Autodiff
Structs and types
NNJulia.Autodiff.AbstractTensor
— TypeAbstractTensor
This type is used to counter the circular dependency between TensorDependency and Tensor.
NNJulia.Autodiff.TensorDependency
— TypeTensorDependency(tensorDep::AbstractTensor, gradFunction::Function)

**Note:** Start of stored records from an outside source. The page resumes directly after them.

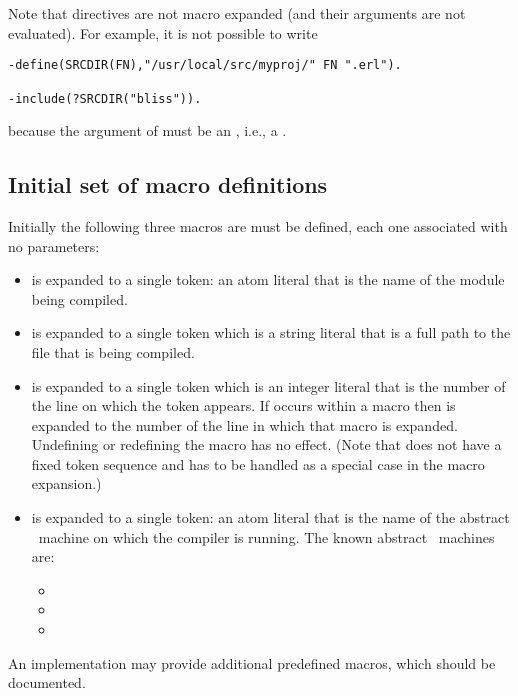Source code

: Note that directives are not macro expanded (and their arguments are not evaluated).
For example, it is not
possible to write
\begin{verbatim}
-define(SRCDIR(FN),"/usr/local/src/myproj/" FN ".erl").

-include(?SRCDIR("bliss")).
\end{verbatim}
because the argument of  must be an , i.e., a .

\subsection{Initial set of macro definitions}

\label{section:initial-macros}

Initially the following three macros
\ifOld are \fi
\ifNew must be \fi
defined, each one associated with no parameters:
\begin{itemize}
\item {} is expanded to a single token: an atom literal that
is the name of the module being compiled.
\item {} is expanded to a single token which is a string
literal that is a full path to the file that is being compiled.
\item {} is expanded to a single token which is an integer
literal that is the number of the line on which the  token
appears.  If  occurs within a macro then  is expanded
to the number of the line in which that macro is expanded.  Undefining
or redefining the  macro has no effect. (Note that 
does not have a fixed token sequence and has to be handled as a
special case in the macro expansion.)
\ifOld
\item {} is expanded to a single token: an atom literal that
is the name of the abstract \Erlang\ machine on which the compiler is
running. The known abstract \Erlang\ machines are:
\begin{itemize}
\item {}
\item {}
\item {}
\end{itemize}
\fi
\iffalse
\item \T{?VERSION} is expanded to an integer token. An implementation supporting
\NewErlang\ should expand \T{?VERSION} to \T{500}.  An implementation supporting
\OldErlang\ should expand \T{?VERSION} to \T{470}.
\fi
\end{itemize}
\ifNew
An implementation may provide additional predefined macros, which
should be documented.
\fi
{}

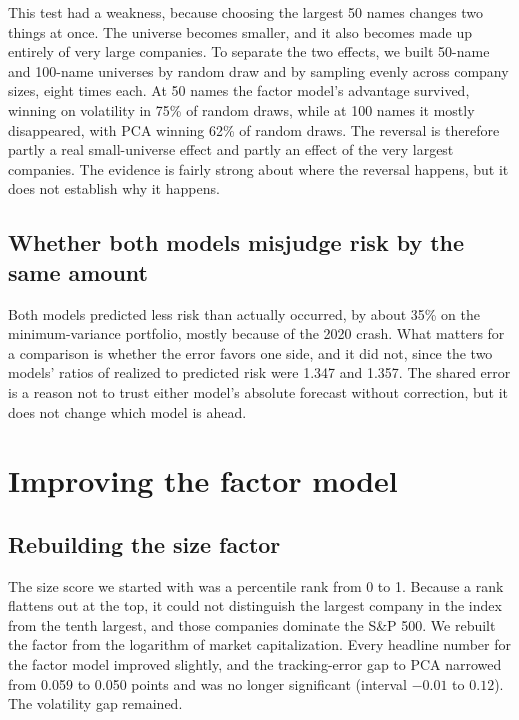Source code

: \documentclass[11pt,letterpaper]{article}
\begin{document}
This test had a weakness, because choosing the largest 50 names changes two things at once.
The universe becomes smaller, and it also becomes made up entirely of very large companies.
To separate the two effects, we built 50-name and 100-name universes by random draw and by
sampling evenly across company sizes, eight times each. At 50 names the factor model's
advantage survived, winning on volatility in 75\% of random draws, while at 100 names it
mostly disappeared, with PCA winning 62\% of random draws. The reversal is therefore partly
a real small-universe effect and partly an effect of the very largest companies. The
evidence is fairly strong about where the reversal happens, but it does not establish why
it happens.

\subsection{Whether both models misjudge risk by the same amount}

Both models predicted less risk than actually occurred, by about 35\% on the
minimum-variance portfolio, mostly because of the 2020 crash. What matters for a comparison
is whether the error favors one side, and it did not, since the two models' ratios of
realized to predicted risk were 1.347 and 1.357. The shared error is a reason not to trust
either model's absolute forecast without correction, but it does not change which model is
ahead.

\section{Improving the factor model}

\subsection{Rebuilding the size factor}

The size score we started with was a percentile rank from 0 to 1. Because a rank flattens
out at the top, it could not distinguish the largest company in the index from the tenth largest,
and those companies dominate the S\&P 500. We rebuilt the factor from the logarithm of
market capitalization. Every headline number for the factor model improved slightly, and
the tracking-error gap to PCA narrowed from 0.059 to 0.050 points and was no longer
significant (interval $-0.01$ to $0.12$). The volatility gap remained.
\end{document}
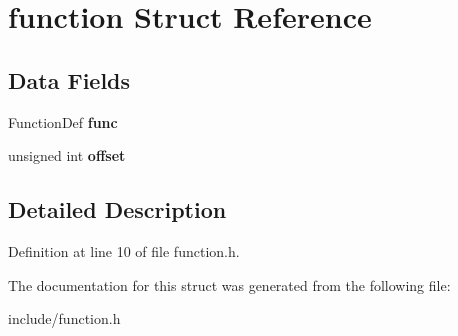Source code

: \hypertarget{structfunction}{}\section{function Struct Reference}
\label{structfunction}
\subsection*{Data Fields}
\begin{DoxyCompactItemize}
\item 
\mbox{\label{structfunction_a8e4db4587a4eb2e46ed27f93a73a70d5}} 
Function\+Def {\bfseries func}
\item 
\mbox{\label{structfunction_aa9e72a5cb272fa0c5a35b628e13393f6}} 
unsigned int {\bfseries offset}
\end{DoxyCompactItemize}


\subsection{Detailed Description}


Definition at line 10 of file function.\+h.



The documentation for this struct was generated from the following file\+:\begin{DoxyCompactItemize}
\item 
include/function.\+h\end{DoxyCompactItemize}
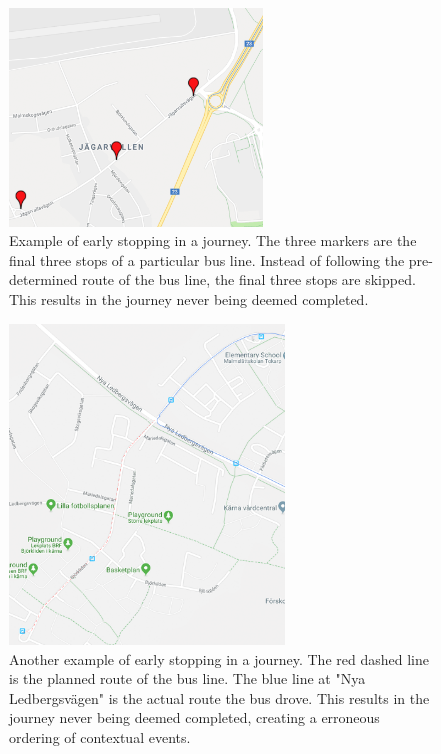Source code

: \begin{figure}[t!]
    \centering
    \includegraphics[width=0.6\textwidth]{figures/edge_case_early_quit}
    \caption{Example of early stopping in a journey.
    The three markers are the final three stops of a particular bus line.
    Instead of following the pre-determined route of the bus line, the final three stops are skipped.
    This results in the journey never being deemed completed.}
    \label{fig:human-error-early-stopping-1}
\end{figure}

\begin{figure}[t!]
    \centering
    \includegraphics[width=0.65\textwidth]{figures/lazy_driver_2}
    \caption{Another example of early stopping in a journey.
    The red dashed line is the planned route of the bus line.
    The blue line at "Nya Ledbergsvägen" is the actual route the bus drove.
    This results in the journey never being deemed completed, creating a erroneous ordering of contextual events.}
    \label{fig:human-error-early-stopping-2}
\end{figure}

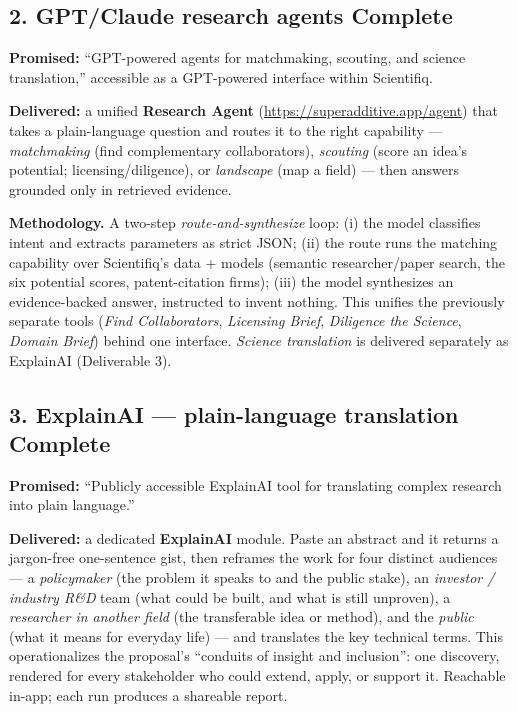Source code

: \documentclass[11pt]{article}
\newcommand{\stDone}{\textbf{\textcolor{good}{Complete}}}
\begin{document}
\subsection{2. GPT/Claude research agents \hfill \stDone}
\textbf{Promised:} ``GPT-powered agents for matchmaking, scouting, and science
translation,'' accessible as a GPT-powered interface within Scientifiq.

\textbf{Delivered:} a unified \textbf{Research Agent} (\url{https://superadditive.app/agent})
that takes a plain-language question and routes it to the right capability ---
\emph{matchmaking} (find complementary collaborators), \emph{scouting} (score an
idea's potential; licensing/diligence), or \emph{landscape} (map a field) --- then
answers grounded only in retrieved evidence.

\textbf{Methodology.} A two-step \emph{route-and-synthesize} loop: (i) the model
classifies intent and extracts parameters as strict JSON; (ii) the route runs the
matching capability over Scientifiq's data + models (semantic researcher/paper
search, the six potential scores, patent-citation firms); (iii) the model
synthesizes an evidence-backed answer, instructed to invent nothing. This unifies
the previously separate tools (\emph{Find Collaborators}, \emph{Licensing Brief},
\emph{Diligence the Science}, \emph{Domain Brief}) behind one interface.
\emph{Science translation} is delivered separately as ExplainAI (Deliverable 3).

\subsection{3. ExplainAI --- plain-language translation \hfill \stDone}
\textbf{Promised:} ``Publicly accessible ExplainAI tool for translating complex
research into plain language.''

\textbf{Delivered:} a dedicated \textbf{ExplainAI} module. Paste an abstract and it
returns a jargon-free one-sentence gist, then reframes the work for four distinct
audiences --- a \emph{policymaker} (the problem it speaks to and the public stake),
an \emph{investor / industry R\&D} team (what could be built, and what is still
unproven), a \emph{researcher in another field} (the transferable idea or method),
and the \emph{public} (what it means for everyday life) --- and translates the key
technical terms. This operationalizes the proposal's ``conduits of insight and
inclusion'': one discovery, rendered for every stakeholder who could extend, apply,
or support it. Reachable in-app; each run produces a shareable report.
\end{document}
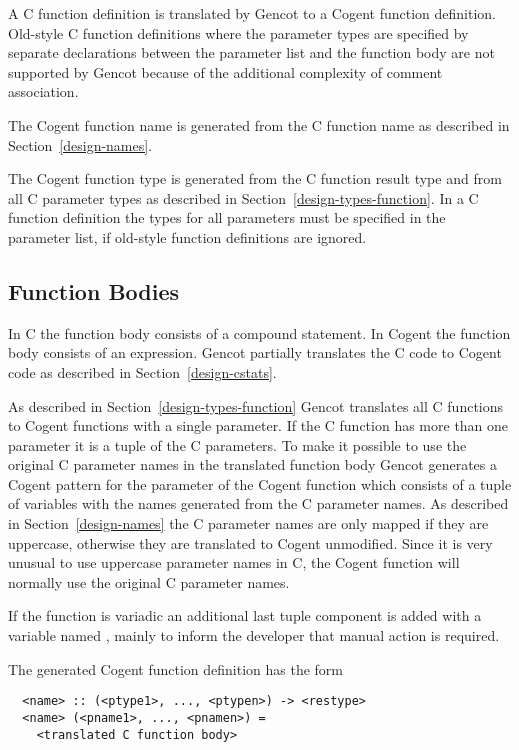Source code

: 
A C function definition is translated by Gencot to a Cogent function definition. Old-style C function definitions
where the parameter types are specified by separate declarations between the parameter list and the function body
are not supported by Gencot because of the additional complexity of comment association.

The Cogent function name is generated from the C function name as described in Section~\ref{design-names}.

The Cogent function type is generated from the C function result type and from all C parameter types as described
in Section~\ref{design-types-function}. In a C
function definition the types for all parameters must be specified in the parameter list, if old-style function
definitions are ignored.

\subsection{Function Bodies}
\label{design-fundefs-body}

In C the function body consists of a compound statement. In Cogent
the function body consists of an expression. Gencot partially translates the C code to Cogent code as described 
in Section~\ref{design-cstats}.

As described in Section~\ref{design-types-function} Gencot translates all C functions to Cogent functions with
a single parameter. If the C function has more than one parameter it is a tuple of the C parameters. To make it
possible to use the original C parameter names in the translated function body
Gencot generates a Cogent pattern for the parameter of the Cogent function which 
consists of a tuple of variables with the names generated from the C parameter names. As described in 
Section~\ref{design-names} the C parameter names are only mapped if they are uppercase, otherwise they are
translated to Cogent unmodified. Since it is very unusual
to use uppercase parameter names in C, the Cogent function will normally use the original C parameter names.

If the function is variadic an additional last tuple component is added with a variable named
, mainly to inform the developer that manual action is required.

The generated Cogent function definition has the form
\begin{verbatim}
  <name> :: (<ptype1>, ..., <ptypen>) -> <restype>
  <name> (<pname1>, ..., <pnamen>) = 
    <translated C function body>
\end{verbatim}

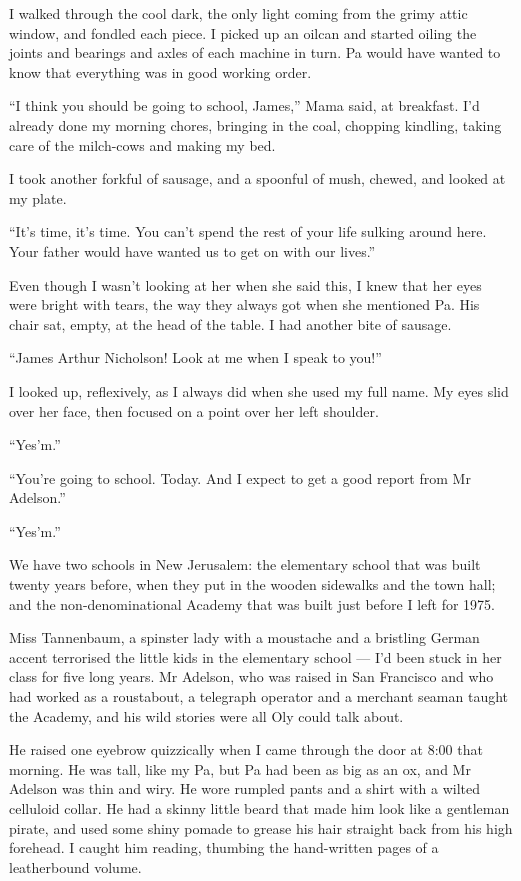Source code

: I walked through the cool dark, the only light coming from the
grimy attic window, and fondled each piece. I picked up an oilcan
and started oiling the joints and bearings and axles of each
machine in turn. Pa would have wanted to know that everything was
in good working order.

\tb

``I think you should be going to school, James,'' Mama said, at
breakfast. I'd already done my morning chores, bringing in the
coal, chopping kindling, taking care of the milch-cows and making
my bed.

I took another forkful of sausage, and a spoonful of mush, chewed,
and looked at my plate.

``It's time, it's time. You can't spend the rest of your life sulking around 
here. Your father would have wanted us to get on with our lives.''

Even though I wasn't looking at her when she said this, I knew that
her eyes were bright with tears, the way they always got when she
mentioned Pa. His chair sat, empty, at the head of the table. I had
another bite of sausage.

``James Arthur Nicholson! Look at me when I speak to you!''

I looked up, reflexively, as I always did when she used my full
name. My eyes slid over her face, then focused on a point over her
left shoulder.

``Yes'm.''

``You're going to school. Today. And I expect to get a good report from Mr 
Adelson.''

``Yes'm.''

\tb

We have two schools in New Jerusalem: the elementary school that
was built twenty years before, when they put in the wooden
sidewalks and the town hall; and the non-denominational Academy
that was built just before I left for 1975.

Miss Tannenbaum, a spinster lady with a moustache and a bristling
German accent terrorised the little kids in the elementary school
--- I'd been stuck in her class for five long years. Mr Adelson,
who was raised in San Francisco and who had worked as a roustabout,
a telegraph operator and a merchant seaman taught the Academy, and
his wild stories were all Oly could talk about.

He raised one eyebrow quizzically when I came through the door at
8:00 that morning. He was tall, like my Pa, but Pa had been as big
as an ox, and Mr Adelson was thin and wiry. He wore rumpled pants
and a shirt with a wilted celluloid collar. He had a skinny little
beard that made him look like a gentleman pirate, and used some
shiny pomade to grease his hair straight back from his high
forehead. I caught him reading, thumbing the hand-written pages of
a leatherbound volume.

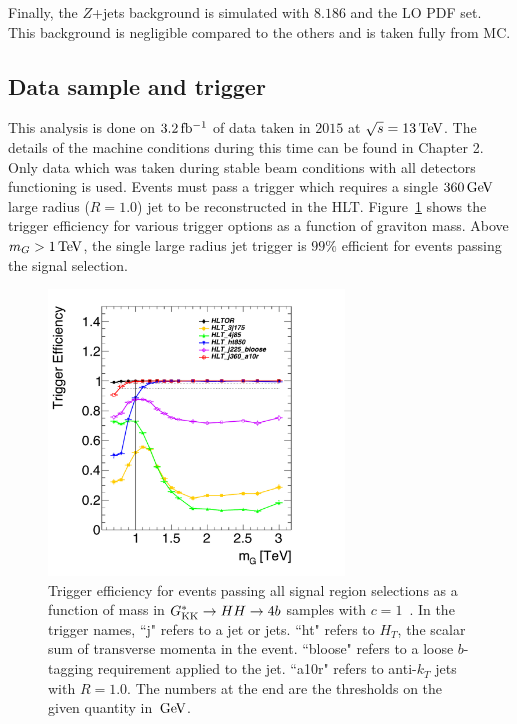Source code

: Finally, the $Z$+jets background is simulated with \PYTHIA $8.186$ and the  LO PDF set. This background is negligible compared to the others and is taken fully from MC. 

\subsection{Data sample and trigger}

This analysis is done on $3.2 \mbox{\,fb$^{-1}$}$ of data taken in $2015$ at $\sqrt{s} = 13 \TeV$. The details of the machine conditions during this time can be found in Chapter 2. Only data which was taken during stable beam conditions with all detectors functioning is used. Events must pass a trigger which requires a single $360 \GeV$ large radius ($R=1.0$) jet to be reconstructed in the HLT. Figure~\ref{fig:trig_eff_4b} shows the trigger efficiency for various trigger options as a function of graviton mass. Above $m_{G} > 1 \TeV$, the single large radius jet trigger is $99\%$ efficient for events passing the signal selection. 

\begin{figure}[h!]
  \centering
  \captionsetup{justification=centering}

  \includegraphics[width=0.7\textwidth]{figures/PassSignal_HLTeff}
  \caption{Trigger efficiency for events passing all signal region selections as a function of mass in $G^*_{\rm KK} \to HH \to 4b$ samples with $c = 1$~\cite{Tony}. In the trigger names, ``j" refers to a jet or jets. ``ht" refers to $H_{T}$, the scalar sum of transverse momenta in the event. ``bloose" refers to a loose $b$-tagging requirement applied to the jet. ``a10r" refers to anti-$k_{T}$ jets with $R = 1.0$. The numbers at the end are the thresholds on the given quantity in $\GeV$.}
  \label{fig:trig_eff_4b}
\end{figure}

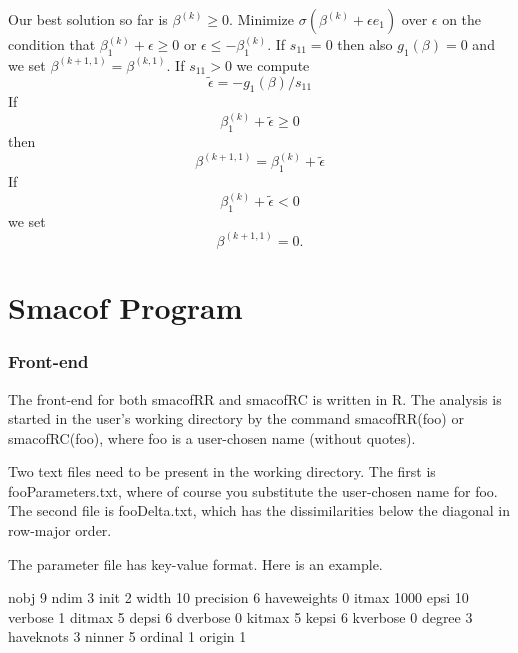 \documentclass[
  12pt,
]{article}
\newenvironment{Shaded}{\begin{snugshade}}{\end{snugshade}}
\newcommand{\DecValTok}[1]{\textcolor[rgb]{0.00,0.00,0.81}{#1}}
\newcommand{\NormalTok}[1]{#1}
\begin{document}
Our best solution so far is \(\beta^{(k)}\geq 0\). Minimize
\(\sigma(\beta^{(k)}+\epsilon e_1)\) over \(\epsilon\) on the condition that
\(\beta^{(k)}_1+\epsilon\geq 0\) or \(\epsilon\leq-\beta^{(k)}_1\). If
\(s_{11}=0\) then also \(g_1(\beta)=0\) and we set
\(\beta^{(k+1,1)}=\beta^{(k,1)}\). If \(s_{11}>0\) we compute \[
\tilde\epsilon=-g_1(\beta)/s_{11}
\] If \[
\beta^{(k)}_1+\tilde\epsilon\geq 0
\] then \[
\beta^{(k+1,1)}=\beta^{(k)}_1+\tilde\epsilon
\] If \[
\beta^{(k)}_1+\tilde\epsilon<0
\] we set \[
\beta^{(k+1,1)}=0.
\]

\section{Smacof Program}\label{smacof-program}

\subsubsection{Front-end}\label{front-end}

The front-end for both smacofRR and smacofRC is written in R. The
analysis is started in the user's working directory by the command
smacofRR(foo) or smacofRC(foo), where foo is a user-chosen name (without
quotes).

Two text files need to be present in the working directory. The first is
fooParameters.txt, where of course you substitute the user-chosen name
for foo. The second file is fooDelta.txt, which has the dissimilarities
below the diagonal in row-major order.

The parameter file has key-value format. Here is an example.

\begin{Shaded}
\begin{Highlighting}[]
\NormalTok{nobj   }\DecValTok{9}
\NormalTok{ndim   }\DecValTok{3}
\NormalTok{init   }\DecValTok{2}
\NormalTok{width   }\DecValTok{10}
\NormalTok{precision   }\DecValTok{6}
\NormalTok{haveweights   }\DecValTok{0}
\NormalTok{itmax  }\DecValTok{1000}
\NormalTok{epsi  }\DecValTok{10}
\NormalTok{verbose  }\DecValTok{1}
\NormalTok{ditmax  }\DecValTok{5}
\NormalTok{depsi  }\DecValTok{6}
\NormalTok{dverbose  }\DecValTok{0}
\NormalTok{kitmax  }\DecValTok{5}
\NormalTok{kepsi  }\DecValTok{6}
\NormalTok{kverbose  }\DecValTok{0}
\NormalTok{degree  }\DecValTok{3}
\NormalTok{haveknots  }\DecValTok{3}
\NormalTok{ninner  }\DecValTok{5}
\NormalTok{ordinal  }\DecValTok{1}
\NormalTok{origin  }\DecValTok{1}
\end{Highlighting}
\end{Shaded}
\end{document}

This struct represents the dependence of a tensor. This is used to keep track of the tensor's dependencies. For example, if a tensor is made up by the sum of 2 other tensor, this tensor will have 2 TensorDependency object in it's list of dependency. This struct also stores the derivative of the operation linking the dependencies, to be able to compute the gradient of the resul tensor, with respect to the dependencies.
Fields
- tensorDep: The tensor dependence
- gradFunction: This function is used to compute the gradient of the tensor that depends on TensorDep, with respect to the dependencies.
NNJulia.Autodiff.Tensor
— TypeTensor(data::T, gradient::Union{T,Nothing}, dependencies::Union{Vector{TensorDependency},Nothing}, requires_grad::Bool) where {T<:Union{AbstractArray,Float64,Int64}}
Tensor(data::T, requires_grad::Bool=false) where {T<:Union{AbstractArray,Float64,Int64}}
Tensor(data::T, gradient::Union{T,Nothing}) where {T<:Union{AbstractArray,Float64,Int64}}
Tensor(data::T, dependencies::Union{Vector{TensorDependency},Nothing}) where {T<:Union{AbstractArray,Float64,Int64}}
This mutable struct represents a Tensor, it is a scalar or an array that supports gradient computation
Fields
- data: The data contained in the tensor as a scalar or an array
- gradient: A gradient with respect to this tensor
- dependencies: A list that contains the tensors on which the current tensor depends
- requires_grad: Boolean which indicates if the gradient has to be computed for this tensor
Methods for the gradient
NNJulia.Autodiff.backward!
— Functionbackward!(t::Tensor, incomingGradient::Union{T,Nothing}=nothing) where {T<:Union{AbstractArray,Float64,Int64}}
Backpropagate a gradient through the auto differenciation graph by recurcively calling this method on the tensor dependencies. The gradient don't need to be specified if the current tensor is a scalar
NNJulia.Autodiff.handle_broadcasting!
— Functionhandle_broadcasting!(t::Tensor, gradient::T) where {T<:Union{AbstractArray,Float64,Int64}}
Used to support gradient computation with broadcast operations made with broadcasted operators
First, sum out the dims added by the broadcast operation, so that the gradient has the same dimensions of the tensor. To compute the gradient when a dimension is added by the broadcast operation, the gradient is summed along the batch axis (the dimension added). This will handle this example : [1 2 ; 3 4] .+ [2,2] = [3 4; 5 6]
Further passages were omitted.